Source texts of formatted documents

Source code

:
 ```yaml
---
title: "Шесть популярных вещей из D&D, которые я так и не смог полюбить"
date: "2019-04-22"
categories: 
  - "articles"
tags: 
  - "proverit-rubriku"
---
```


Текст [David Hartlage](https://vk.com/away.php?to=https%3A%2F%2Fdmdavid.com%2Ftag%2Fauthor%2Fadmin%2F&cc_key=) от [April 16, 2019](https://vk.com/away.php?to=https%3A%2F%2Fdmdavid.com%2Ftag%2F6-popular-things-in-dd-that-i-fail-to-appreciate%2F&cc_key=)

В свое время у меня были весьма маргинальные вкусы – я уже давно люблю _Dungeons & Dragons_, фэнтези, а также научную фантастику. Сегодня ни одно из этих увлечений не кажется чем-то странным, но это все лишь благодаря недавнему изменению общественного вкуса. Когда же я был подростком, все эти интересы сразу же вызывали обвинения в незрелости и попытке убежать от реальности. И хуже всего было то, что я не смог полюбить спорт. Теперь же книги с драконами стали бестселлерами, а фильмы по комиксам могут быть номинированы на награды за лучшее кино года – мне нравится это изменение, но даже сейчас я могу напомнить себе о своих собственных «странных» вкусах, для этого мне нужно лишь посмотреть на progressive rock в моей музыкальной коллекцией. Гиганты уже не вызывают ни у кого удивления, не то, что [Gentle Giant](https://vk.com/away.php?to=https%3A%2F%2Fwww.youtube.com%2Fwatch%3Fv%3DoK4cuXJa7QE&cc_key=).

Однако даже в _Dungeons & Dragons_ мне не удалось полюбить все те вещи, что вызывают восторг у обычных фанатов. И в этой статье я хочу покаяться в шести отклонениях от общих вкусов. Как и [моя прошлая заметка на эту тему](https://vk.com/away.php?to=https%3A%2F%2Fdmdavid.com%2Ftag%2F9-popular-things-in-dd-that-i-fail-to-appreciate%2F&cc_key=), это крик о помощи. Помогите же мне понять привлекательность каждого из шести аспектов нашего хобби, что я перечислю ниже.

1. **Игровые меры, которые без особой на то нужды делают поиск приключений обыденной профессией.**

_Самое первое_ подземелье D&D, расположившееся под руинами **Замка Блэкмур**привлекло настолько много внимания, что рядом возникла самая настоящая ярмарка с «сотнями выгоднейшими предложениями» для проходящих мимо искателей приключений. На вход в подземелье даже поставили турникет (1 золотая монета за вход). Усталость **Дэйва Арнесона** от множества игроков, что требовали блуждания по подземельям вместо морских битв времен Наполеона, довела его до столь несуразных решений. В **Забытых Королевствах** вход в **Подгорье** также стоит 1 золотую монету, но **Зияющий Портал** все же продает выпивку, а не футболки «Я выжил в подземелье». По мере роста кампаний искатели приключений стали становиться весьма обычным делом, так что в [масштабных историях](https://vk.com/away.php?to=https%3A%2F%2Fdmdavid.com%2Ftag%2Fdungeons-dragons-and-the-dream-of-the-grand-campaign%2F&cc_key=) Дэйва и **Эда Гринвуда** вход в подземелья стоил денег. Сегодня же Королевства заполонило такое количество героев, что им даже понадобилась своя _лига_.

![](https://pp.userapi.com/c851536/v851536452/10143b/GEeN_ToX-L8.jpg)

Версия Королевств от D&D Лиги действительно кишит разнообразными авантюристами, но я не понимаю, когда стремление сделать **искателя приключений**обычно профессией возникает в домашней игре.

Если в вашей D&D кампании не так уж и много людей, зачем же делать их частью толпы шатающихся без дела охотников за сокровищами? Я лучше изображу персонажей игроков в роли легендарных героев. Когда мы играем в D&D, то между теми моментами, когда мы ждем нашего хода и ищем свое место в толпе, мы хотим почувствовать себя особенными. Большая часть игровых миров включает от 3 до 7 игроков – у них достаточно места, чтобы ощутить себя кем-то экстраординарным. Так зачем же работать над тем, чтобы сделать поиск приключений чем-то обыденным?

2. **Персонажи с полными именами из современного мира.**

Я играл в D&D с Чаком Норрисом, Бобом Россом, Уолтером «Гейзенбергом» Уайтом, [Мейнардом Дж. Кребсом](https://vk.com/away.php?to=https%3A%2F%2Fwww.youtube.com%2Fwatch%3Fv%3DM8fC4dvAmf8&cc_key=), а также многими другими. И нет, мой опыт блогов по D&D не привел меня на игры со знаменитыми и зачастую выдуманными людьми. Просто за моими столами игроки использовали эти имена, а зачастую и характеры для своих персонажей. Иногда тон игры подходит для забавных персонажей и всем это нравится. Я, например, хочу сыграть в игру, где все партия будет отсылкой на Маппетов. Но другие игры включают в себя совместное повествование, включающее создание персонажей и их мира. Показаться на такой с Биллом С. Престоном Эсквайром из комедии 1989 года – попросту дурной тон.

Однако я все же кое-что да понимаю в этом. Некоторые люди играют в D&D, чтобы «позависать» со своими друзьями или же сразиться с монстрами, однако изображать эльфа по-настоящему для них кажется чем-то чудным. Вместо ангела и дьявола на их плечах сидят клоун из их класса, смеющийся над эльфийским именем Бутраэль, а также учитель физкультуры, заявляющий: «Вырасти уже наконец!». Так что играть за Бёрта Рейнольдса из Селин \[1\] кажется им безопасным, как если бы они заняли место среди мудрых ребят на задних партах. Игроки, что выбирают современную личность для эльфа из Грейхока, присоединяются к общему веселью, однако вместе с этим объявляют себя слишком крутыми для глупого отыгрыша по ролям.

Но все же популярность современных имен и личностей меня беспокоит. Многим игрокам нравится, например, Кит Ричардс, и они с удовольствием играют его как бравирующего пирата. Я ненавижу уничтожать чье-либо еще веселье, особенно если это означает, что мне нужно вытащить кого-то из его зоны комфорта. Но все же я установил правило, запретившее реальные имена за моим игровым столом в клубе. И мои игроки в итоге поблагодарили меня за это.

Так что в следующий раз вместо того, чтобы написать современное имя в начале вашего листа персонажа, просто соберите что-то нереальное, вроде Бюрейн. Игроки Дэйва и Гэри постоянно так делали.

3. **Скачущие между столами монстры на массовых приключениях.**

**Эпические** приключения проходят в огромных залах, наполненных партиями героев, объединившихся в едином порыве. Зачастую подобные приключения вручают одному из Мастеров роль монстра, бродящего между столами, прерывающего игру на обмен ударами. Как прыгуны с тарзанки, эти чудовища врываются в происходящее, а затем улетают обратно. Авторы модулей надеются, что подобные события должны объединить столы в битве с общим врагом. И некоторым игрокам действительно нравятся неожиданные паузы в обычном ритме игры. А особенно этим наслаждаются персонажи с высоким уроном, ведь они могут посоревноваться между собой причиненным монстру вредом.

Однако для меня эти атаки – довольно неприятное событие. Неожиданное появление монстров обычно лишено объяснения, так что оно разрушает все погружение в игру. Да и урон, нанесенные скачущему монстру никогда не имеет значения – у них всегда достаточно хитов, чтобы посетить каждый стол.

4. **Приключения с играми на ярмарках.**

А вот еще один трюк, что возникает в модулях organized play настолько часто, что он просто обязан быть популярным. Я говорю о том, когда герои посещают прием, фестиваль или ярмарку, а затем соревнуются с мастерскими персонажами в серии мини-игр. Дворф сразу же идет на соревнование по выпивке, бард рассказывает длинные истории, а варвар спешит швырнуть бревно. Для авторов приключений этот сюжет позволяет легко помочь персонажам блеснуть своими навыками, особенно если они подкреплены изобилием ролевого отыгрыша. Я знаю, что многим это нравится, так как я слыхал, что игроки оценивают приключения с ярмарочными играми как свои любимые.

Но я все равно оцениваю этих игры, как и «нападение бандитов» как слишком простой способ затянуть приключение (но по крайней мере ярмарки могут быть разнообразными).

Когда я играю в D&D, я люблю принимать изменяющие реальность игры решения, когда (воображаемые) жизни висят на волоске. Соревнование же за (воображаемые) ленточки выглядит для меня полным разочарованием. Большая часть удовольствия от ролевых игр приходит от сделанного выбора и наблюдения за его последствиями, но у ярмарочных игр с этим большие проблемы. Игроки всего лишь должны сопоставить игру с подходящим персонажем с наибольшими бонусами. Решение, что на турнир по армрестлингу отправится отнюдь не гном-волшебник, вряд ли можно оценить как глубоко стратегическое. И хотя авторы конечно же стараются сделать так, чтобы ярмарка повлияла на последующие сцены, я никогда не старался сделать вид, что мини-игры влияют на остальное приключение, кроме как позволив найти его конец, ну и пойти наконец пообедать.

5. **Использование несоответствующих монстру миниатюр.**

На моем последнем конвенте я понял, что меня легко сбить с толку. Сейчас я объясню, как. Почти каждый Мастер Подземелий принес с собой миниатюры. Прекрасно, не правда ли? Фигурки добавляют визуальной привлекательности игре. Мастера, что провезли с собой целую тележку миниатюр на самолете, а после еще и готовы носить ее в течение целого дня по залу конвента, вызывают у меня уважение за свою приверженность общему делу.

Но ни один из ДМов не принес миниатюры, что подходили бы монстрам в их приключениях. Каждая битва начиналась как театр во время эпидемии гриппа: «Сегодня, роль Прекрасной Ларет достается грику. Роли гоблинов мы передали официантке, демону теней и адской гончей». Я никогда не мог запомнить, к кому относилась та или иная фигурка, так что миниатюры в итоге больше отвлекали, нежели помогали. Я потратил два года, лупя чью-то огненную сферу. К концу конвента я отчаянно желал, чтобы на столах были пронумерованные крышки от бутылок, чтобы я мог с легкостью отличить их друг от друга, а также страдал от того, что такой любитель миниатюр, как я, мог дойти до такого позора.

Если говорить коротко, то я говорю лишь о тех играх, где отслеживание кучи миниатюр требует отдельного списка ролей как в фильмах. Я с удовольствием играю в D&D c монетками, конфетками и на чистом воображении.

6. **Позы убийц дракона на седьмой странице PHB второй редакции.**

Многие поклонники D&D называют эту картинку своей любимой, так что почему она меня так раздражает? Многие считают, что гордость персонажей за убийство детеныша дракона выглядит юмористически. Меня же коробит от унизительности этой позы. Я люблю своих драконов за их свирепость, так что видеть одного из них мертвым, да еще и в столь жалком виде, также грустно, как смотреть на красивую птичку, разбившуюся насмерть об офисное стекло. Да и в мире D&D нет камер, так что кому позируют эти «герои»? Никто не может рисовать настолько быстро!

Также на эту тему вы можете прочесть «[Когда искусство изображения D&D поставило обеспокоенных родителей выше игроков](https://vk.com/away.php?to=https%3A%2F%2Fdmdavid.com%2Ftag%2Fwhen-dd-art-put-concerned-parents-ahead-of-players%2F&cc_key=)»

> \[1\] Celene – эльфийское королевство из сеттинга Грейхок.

#### [Task directions]
The response must hold only the lines above from the line with "Так что в следующий" through the line with "3. **Скачущие между столами", each copied exactly, both ends kept.

#### [Solved problem]
Так что в следующий раз вместо того, чтобы написать современное имя в начале вашего листа персонажа, просто соберите что-то нереальное, вроде Бюрейн. Игроки Дэйва и Гэри постоянно так делали.

3. **Скачущие между столами монстры на массовых приключениях.**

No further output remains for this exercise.